“Terima kasih, Pak Tom!” seru Flo, Meera, Sally, dan Owen bersamaan. Mereka masing-masing mengangkut satu kano berdua-berdua. Dayung dan jaket pelampung dimasukkan ke dalam kano.
Pak Tom mengamati dari kursi berandanya, ia memetik senar banjo. “Kalian akan berkano sekarang? Sebentar lagi gelap. Lihat, bintang-bintang sudah mulai bermunculan.” Pandangannya tertuju pada senar-senar banjo yang dipetiknya.
“Hehehe, kami mau melihat matahari senja, Pak! Pasti dari atas danau akan terlihat lebih indah,” sahut Flo sembari membopong kanonya bersama Owen.
Pak Tom hanya mengangguk, kembali memainkan musik-musik tradisional dengan banjonya.
Meera dan Sally meletakkan kano mereka di atas pasir basah, ombak kecil dari danau menyapu bagian bawah kano. Flo dan Owen tiba di sebelah mereka, juga meletakkan kano.
“Nah, kuharap malam ini kita dapat menemukan jawaban yang kita cari,” ujar Meera, memandangi permukaan danau. Ia membungkuk untuk meraih jaket pelampung dan mengenakannya.
“Apa yang sebenarnya kita cari?” tanya Sally. Ia juga mengambil pelampung dari dalam kano.
Meera mengaitkan pelampungnya. “Kita akan segera tahu.”
Flo melirik ponselnya, lalu memasukkannya kembali ke dalam saku celana jins. “Kita sudah tahu kalau Nessie itu nyata, dia ada di dalam danau ini. Terus kita juga sudah mengunjungi reruntuhan kastil itu.” Ia menoleh kepada Owen. “Apa yang ingin kau lakukan sekarang?”

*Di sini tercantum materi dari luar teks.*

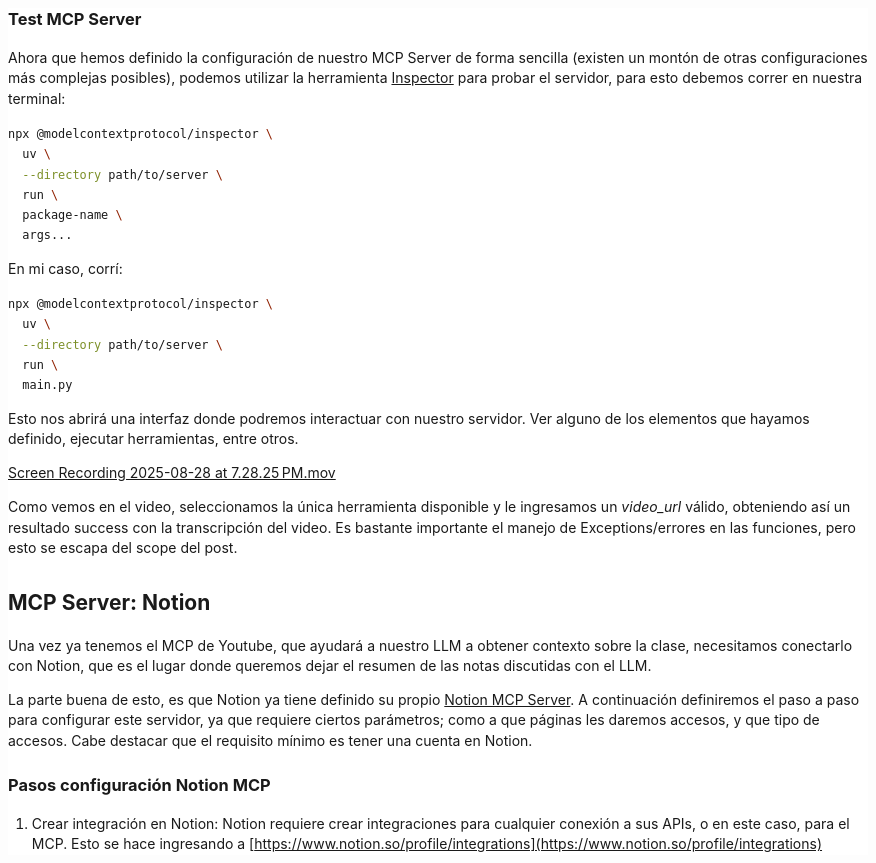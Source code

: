 ### Test MCP Server

Ahora que hemos definido la configuración de nuestro MCP Server de forma sencilla (existen un montón de otras configuraciones más complejas posibles), podemos utilizar la herramienta [Inspector](https://modelcontextprotocol.io/legacy/tools/inspector#pypi-package) para probar el servidor, para esto debemos correr en nuestra terminal:

```bash
npx @modelcontextprotocol/inspector \
  uv \
  --directory path/to/server \
  run \
  package-name \
  args...
```

En mi caso, corrí:

```bash
npx @modelcontextprotocol/inspector \
  uv \
  --directory path/to/server \
  run \
  main.py
```

Esto nos abrirá una interfaz donde podremos interactuar con nuestro servidor. Ver alguno de los elementos que hayamos definido, ejecutar herramientas, entre otros.

[Screen Recording 2025-08-28 at 7.28.25 PM.mov](Leveraging%20MCPs%20with%20LLMs%20254da060cb6180f192c3d9ddd73631e8/Screen_Recording_2025-08-28_at_7.28.25_PM.mov)

Como vemos en el video, seleccionamos la única herramienta disponible y le ingresamos un *video_url* válido, obteniendo así un resultado success con la transcripción del video. Es bastante importante el manejo de Exceptions/errores en las funciones, pero esto se escapa del scope del post.

## MCP Server: Notion

Una vez ya tenemos el MCP de Youtube, que ayudará a nuestro LLM a obtener contexto sobre la clase, necesitamos conectarlo con Notion, que es el lugar donde queremos dejar el resumen de las notas discutidas con el LLM. 

La parte buena de esto, es que Notion ya tiene definido su propio [Notion MCP Server](https://developers.notion.com/docs/mcp). A continuación definiremos el paso a paso para configurar este servidor, ya que requiere ciertos parámetros; como a que páginas les daremos accesos, y que tipo de accesos. Cabe destacar que el requisito mínimo es tener una cuenta en Notion.

### Pasos configuración Notion MCP

1. Crear integración en Notion: Notion requiere crear integraciones para cualquier conexión a sus APIs, o en este caso, para el MCP. Esto se hace ingresando a [https://www.notion.so/profile/integrations](https://www.notion.so/profile/integrations)
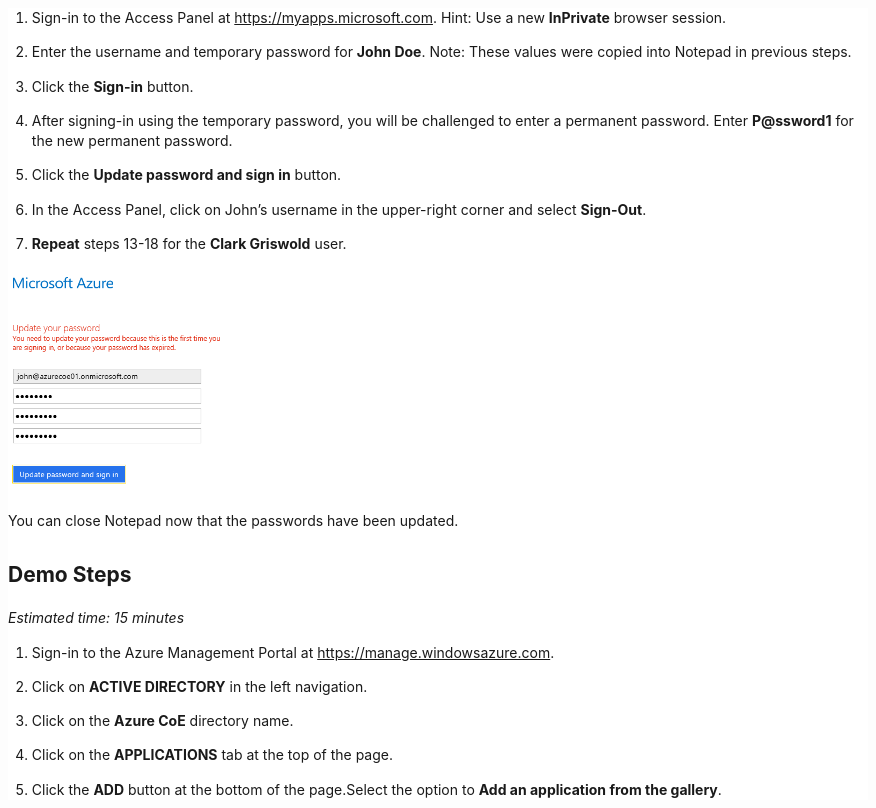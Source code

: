 1.  Sign-in to the Access Panel at <https://myapps.microsoft.com>. Hint: Use a new **InPrivate** browser session.

2.  Enter the username and temporary password for **John Doe**. Note: These values were copied into Notepad in previous steps.

3.  Click the **Sign-in** button.

4.  After signing-in using the temporary password, you will be challenged to enter a permanent password. Enter **P@ssword1** for the new permanent password.

5.  Click the **Update password and sign in** button.

6.  In the Access Panel, click on John’s username in the upper-right corner and select **Sign-Out**.

7.  **Repeat** steps 13-18 for the **Clark Griswold** user.

<img src="./media/image7.png" width="219" height="223" />

You can close Notepad now that the passwords have been updated.

Demo Steps
----------

*Estimated time: 15 minutes*

1.  Sign-in to the Azure Management Portal at <https://manage.windowsazure.com>.

2.  Click on **ACTIVE DIRECTORY** in the left navigation.

3.  Click on the **Azure CoE** directory name.

4.  Click on the **APPLICATIONS** tab at the top of the page.

5.  Click the **ADD** button at the bottom of the page.Select the option to **Add an application from the gallery**.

“Hah?” Owen baru saja selesai memasang pelampungnya.
Meera duduk di tepi kano. “Yeah. Kaulah yang paling berniat untuk menemukan Monster Loch Ness itu dan membuktikan apa yang kau lihat beberapa waktu yang lalu bukan hanya halusinasi. Dan sekarang kita sudah membuktikannya.”
Owen bersanggah pada dayung, ia memutar-mutar ujung dayung di pasir. “Kurasa aku ingin mencoba melihatnya lebih dekat.”